:: Data items ::
# # #
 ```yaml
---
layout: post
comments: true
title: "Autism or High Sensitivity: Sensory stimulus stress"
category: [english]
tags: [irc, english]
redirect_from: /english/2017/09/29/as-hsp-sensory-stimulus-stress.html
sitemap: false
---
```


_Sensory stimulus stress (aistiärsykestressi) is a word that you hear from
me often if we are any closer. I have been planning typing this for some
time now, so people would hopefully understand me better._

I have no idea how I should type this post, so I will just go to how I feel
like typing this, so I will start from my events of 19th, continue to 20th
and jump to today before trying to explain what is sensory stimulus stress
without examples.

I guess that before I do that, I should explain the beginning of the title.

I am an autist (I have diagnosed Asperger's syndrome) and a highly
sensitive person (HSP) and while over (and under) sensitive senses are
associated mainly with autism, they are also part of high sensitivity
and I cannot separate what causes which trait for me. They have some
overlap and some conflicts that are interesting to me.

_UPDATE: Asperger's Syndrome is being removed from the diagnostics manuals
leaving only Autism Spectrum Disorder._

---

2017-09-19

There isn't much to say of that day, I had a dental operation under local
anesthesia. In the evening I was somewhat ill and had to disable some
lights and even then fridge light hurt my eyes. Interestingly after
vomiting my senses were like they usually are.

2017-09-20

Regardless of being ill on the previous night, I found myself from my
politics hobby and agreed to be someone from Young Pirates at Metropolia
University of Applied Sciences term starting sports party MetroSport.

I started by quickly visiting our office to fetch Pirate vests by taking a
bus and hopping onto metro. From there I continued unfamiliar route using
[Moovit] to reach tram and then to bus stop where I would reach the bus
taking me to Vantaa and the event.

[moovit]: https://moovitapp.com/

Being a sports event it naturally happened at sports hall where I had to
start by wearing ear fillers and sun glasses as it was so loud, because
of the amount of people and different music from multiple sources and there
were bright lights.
# # #
Look over the entries above. Copy every line that contains the word "senses".

sensitive person (HSP) and while over (and under) sensitive senses are
vomiting my senses were like they usually are.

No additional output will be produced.